Sex-specific restoration of MK-801-induced sensorimotor gating deficit by environmental enrichment

Highlights

• Postnatal MK-801 led to a significant deficit in prepulse inhibition (PPI).

• PPI deficit by MK-801 was observed in both sexes on postnatal days 28–30.

• Enriched environment was applied from birth up to the time of PPI testing.

• Enriched environment restored MK-801-induced PPI deficit only in male rats.

• Enriched environment per se had no significant effect on PPI.

Abstract

Despite ample evidence of N-methyl-d-aspartate (NMDA) receptor dysfunction in schizophrenia, no study has addressed the effects of enriched environment (EE) on sensorimotor gating deficits induced by postnatal NMDA receptor blockade. We evaluated the effect of EE on sensorimotor gating (measured by prepulse inhibition, PPI), or on sensorimotor gating deficit induced by the NMDA receptor antagonist (+)-5-methyl-10,11-dihydro-5H-dibenzo[a,d]cyclohepten-5,10-imine maleate (MK-801) in both sexes of Wistar rats. Rats were injected with MK-801 (1 mg/kg) on postnatal days (P) 6–10. EE was provided from birth up to the time of experiments on P28–30 or P58–60. PPI data were collected at three prepulse intensities and then averaged to yield global PPI.

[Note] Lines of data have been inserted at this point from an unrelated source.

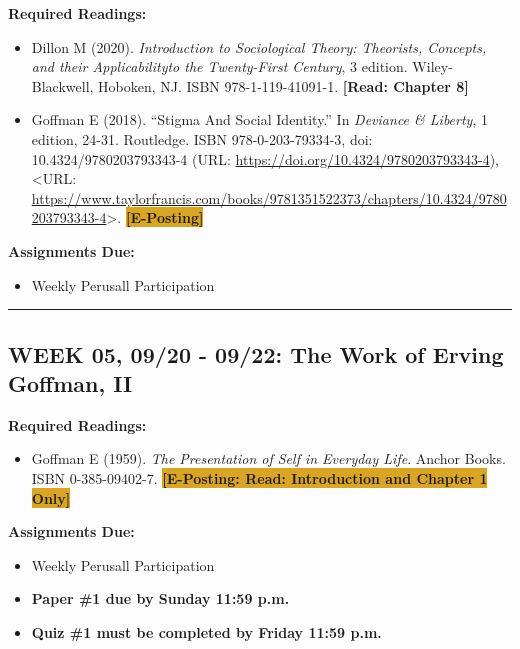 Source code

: \documentclass[11pt,]{article}
\providecommand{\tightlist}{%
  \setlength{\itemsep}{0pt}\setlength{\parskip}{0pt}}
\begin{document}
\textbf{Required Readings:}

\begin{itemize}
\item
  Dillon M (2020). \emph{Introduction to Sociological Theory: Theorists,
  Concepts, and their Applicabilityto the Twenty-First Century}, 3
  edition. Wiley-Blackwell, Hoboken, NJ. ISBN 978-1-119-41091-1.
  \textcolor{BrickRed}{\bf{[Read: Chapter 8]}}
\item
  Goffman E (2018). ``Stigma And Social Identity.'' In \emph{Deviance \&
  Liberty}, 1 edition, 24-31. Routledge. ISBN 978-0-203-79334-3, doi:
  10.4324/9780203793343-4 (URL:
  \url{https://doi.org/10.4324/9780203793343-4}), \textless URL:
  \url{https://www.taylorfrancis.com/books/9781351522373/chapters/10.4324/9780203793343-4}\textgreater.
  \colorbox{Goldenrod}{\bf{[E-Posting]}}
\end{itemize}

\textbf{Assignments Due:}

\begin{itemize}
\tightlist
\item
  Weekly Perusall Participation
\end{itemize}

\bigbreak
\hrule

\hypertarget{week-05-0920---0922-the-work-of-erving-goffman-ii}{%
\subsection{WEEK 05, 09/20 - 09/22: The Work of Erving Goffman,
II}\label{week-05-0920---0922-the-work-of-erving-goffman-ii}}

\textbf{Required Readings:}

\begin{itemize}
\tightlist
\item
  Goffman E (1959). \emph{The Presentation of Self in Everyday Life}.
  Anchor Books. ISBN 0-385-09402-7.
  \colorbox{Goldenrod}{\bf{[E-Posting: Read: Introduction and Chapter 1 Only]}}
\end{itemize}

\textbf{Assignments Due:}

\begin{itemize}
\tightlist
\item
  Weekly Perusall Participation
\item
  \textbf{Paper \#1 due by Sunday 11:59 p.m.}
\item
  \textbf{Quiz \#1 must be completed by Friday 11:59 p.m.}
\end{itemize}
\end{document}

MK-801 treatment reduced PPI significantly in both sexes. While EE per se had no significant effect on PPI, it restored MK-801-induced PPI deficit only in male rats. An extended period of EE did not influence PPI deficit in female rats. Our results indicate that postnatal exposure to MK-801 may exert long-lasting effects on neuronal circuits underlying sensorimotor gating. Sex-specific modulation of such effects by EE suggests sexually dimorphic mechanisms are involved.

Introduction

Prepulse inhibition (PPI) of the startle response is characterized by the attenuation of the startle response caused by an intense audiogenic stimulus shortly preceded by a weaker stimulus (Graham, 1975). PPI is a robust operational measure of sensorimotor gating by which excess or trivial stimuli are screened or “gated out” of awareness. Healthy functioning of this mechanism is crucial for normal cognitive processes and several psychiatric disorders, such as schizophrenia are associated with impaired sensorimotor gating, expressed as reduced PPI (Kohl et al., 2013).

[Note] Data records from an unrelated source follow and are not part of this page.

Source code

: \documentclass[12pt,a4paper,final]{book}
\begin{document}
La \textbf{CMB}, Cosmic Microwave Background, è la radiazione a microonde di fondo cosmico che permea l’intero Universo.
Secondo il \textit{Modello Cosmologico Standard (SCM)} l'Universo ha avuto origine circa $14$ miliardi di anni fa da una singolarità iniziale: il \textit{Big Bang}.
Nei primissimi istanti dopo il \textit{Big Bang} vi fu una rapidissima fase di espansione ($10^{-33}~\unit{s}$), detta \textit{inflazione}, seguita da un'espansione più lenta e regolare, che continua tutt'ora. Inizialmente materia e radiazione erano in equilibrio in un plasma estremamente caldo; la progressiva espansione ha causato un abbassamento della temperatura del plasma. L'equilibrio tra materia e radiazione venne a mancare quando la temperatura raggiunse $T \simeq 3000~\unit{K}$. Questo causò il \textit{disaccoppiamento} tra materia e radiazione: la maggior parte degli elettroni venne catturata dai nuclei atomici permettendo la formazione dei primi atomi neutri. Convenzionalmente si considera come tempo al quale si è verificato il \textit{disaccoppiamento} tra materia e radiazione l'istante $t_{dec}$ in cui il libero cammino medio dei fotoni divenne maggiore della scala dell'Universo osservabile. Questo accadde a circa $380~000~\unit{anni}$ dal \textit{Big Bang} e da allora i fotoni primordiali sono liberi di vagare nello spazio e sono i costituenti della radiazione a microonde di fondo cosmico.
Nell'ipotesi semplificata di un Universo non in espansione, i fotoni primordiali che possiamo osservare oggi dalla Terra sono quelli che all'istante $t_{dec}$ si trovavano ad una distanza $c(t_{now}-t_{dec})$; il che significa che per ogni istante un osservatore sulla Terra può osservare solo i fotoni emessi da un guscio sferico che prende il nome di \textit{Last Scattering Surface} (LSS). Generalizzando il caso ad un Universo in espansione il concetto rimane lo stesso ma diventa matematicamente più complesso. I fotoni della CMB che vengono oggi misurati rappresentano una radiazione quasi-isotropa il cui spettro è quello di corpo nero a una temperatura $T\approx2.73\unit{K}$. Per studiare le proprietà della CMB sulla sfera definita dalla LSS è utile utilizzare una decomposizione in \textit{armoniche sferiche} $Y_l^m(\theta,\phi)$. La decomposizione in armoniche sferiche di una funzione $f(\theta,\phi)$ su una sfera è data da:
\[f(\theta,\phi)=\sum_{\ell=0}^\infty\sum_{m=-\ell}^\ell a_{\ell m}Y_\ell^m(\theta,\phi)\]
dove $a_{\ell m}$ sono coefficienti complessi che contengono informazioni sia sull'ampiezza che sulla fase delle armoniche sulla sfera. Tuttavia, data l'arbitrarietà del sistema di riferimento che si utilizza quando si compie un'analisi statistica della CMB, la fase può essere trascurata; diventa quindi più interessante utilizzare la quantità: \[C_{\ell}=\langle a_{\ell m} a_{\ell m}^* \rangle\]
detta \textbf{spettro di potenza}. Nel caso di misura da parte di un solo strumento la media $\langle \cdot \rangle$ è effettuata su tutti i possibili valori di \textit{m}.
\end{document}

Transient neonatal exposure to (+)-5-methyl-10,11-dihydro-5H-dibenzo[a,d]cyclohepten-5,10-imine maleate (MK-801), a non-competitive N-methyl-d-aspartate (NMDA) antagonist, causes deficits in sensorimotor gating of male (Uehara et al., 2009, Uehara et al., 2012, Lim et al., 2012) and female rats (Beninger et al., 2002, Harris et al., 2003). Similar changes in PPI have also been reported by acute MK-801 administration in male mice and rats (Long et al., 2006, Khella et al., 2014, Suryavanshi et al., 2014). However, several studies have reported lack of effect of neonatal MK-801 treatment on PPI (Harris et al., 2003, Coleman et al., 2009, Lyall et al., 2009, Su et al., 2011, Su et al., 2014) and there seems to be a sex factor influencing the PPI outcome with neonatal MK-801 treatment (Harris et al., 2003, Zhao et al., 2013).

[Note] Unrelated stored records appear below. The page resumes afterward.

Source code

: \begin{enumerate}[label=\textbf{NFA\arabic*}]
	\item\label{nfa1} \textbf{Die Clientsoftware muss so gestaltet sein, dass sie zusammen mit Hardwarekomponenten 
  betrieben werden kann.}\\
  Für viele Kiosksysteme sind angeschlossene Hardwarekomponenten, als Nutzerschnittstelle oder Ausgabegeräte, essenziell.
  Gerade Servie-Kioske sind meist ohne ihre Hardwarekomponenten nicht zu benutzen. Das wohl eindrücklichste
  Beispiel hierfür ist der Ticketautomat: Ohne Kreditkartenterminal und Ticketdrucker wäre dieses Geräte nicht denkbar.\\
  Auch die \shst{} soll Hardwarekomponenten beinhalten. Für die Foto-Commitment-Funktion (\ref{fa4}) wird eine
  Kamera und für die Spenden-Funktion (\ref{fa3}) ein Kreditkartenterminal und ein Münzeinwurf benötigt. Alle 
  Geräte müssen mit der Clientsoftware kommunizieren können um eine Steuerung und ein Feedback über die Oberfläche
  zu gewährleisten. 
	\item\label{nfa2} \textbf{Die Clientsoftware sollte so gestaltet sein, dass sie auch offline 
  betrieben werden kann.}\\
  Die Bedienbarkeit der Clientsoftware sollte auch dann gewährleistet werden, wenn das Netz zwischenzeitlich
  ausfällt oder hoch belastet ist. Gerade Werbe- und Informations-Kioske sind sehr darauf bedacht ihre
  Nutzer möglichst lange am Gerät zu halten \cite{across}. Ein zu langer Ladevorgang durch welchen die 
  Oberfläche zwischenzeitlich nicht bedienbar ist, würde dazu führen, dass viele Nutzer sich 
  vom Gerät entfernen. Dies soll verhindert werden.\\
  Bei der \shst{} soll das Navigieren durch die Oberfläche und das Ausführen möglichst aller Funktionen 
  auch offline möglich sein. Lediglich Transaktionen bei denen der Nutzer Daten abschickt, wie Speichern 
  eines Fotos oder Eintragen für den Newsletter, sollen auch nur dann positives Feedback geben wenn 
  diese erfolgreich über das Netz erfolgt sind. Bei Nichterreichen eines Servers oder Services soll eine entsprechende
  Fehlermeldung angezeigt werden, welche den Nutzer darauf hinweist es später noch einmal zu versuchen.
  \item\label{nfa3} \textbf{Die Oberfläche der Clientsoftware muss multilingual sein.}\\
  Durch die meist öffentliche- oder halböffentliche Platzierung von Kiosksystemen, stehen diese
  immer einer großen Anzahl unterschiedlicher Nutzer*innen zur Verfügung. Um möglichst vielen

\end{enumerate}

Enriched environment (EE) refers to housing conditions in which a combination of complex inanimate and social stimulations is provided to stimulate curiosity and exploration. EE has been shown to facilitate brain development and functions, including sensory, cognitive and motor, under both physiological and pathological conditions (Sale et al., 2014). There are a limited number of studies evaluating the effects of EE on PPI. EE has led to an increase (Chen et al., 2010), decrease (Peña et al., 2009) or no change of PPI (Varty et al., 2000, Schneider et al., 2006, Hoffmann et al., 2009, Guo et al., 2013) in male rats or mice. Pietropaolo et al. (2006) have found that PPI is responsive to EE in adult female mice, although the effect has been bidirectional depending critically on the presence of home-cage running wheels. Two other studies on female rodents have shown no effect (Kulesskaya et al., 2011) or a decrease (Peña et al., 2009) in PPI by EE. To clarify the relevance of sex to the observed differences, in this study we used both male and female rats and directly compared the effects of postnatal MK-801 treatment and EE on PPI. We also looked at the potential preventive effects of EE on PPI deficits in response to postnatal MK-801 treatment, a representative animal model of schizophrenia (Stefani and Moghaddam, 2005, Adell et al., 2012, Balu et al., 2013). PPI restoration by EE has not been addressed previously in this model.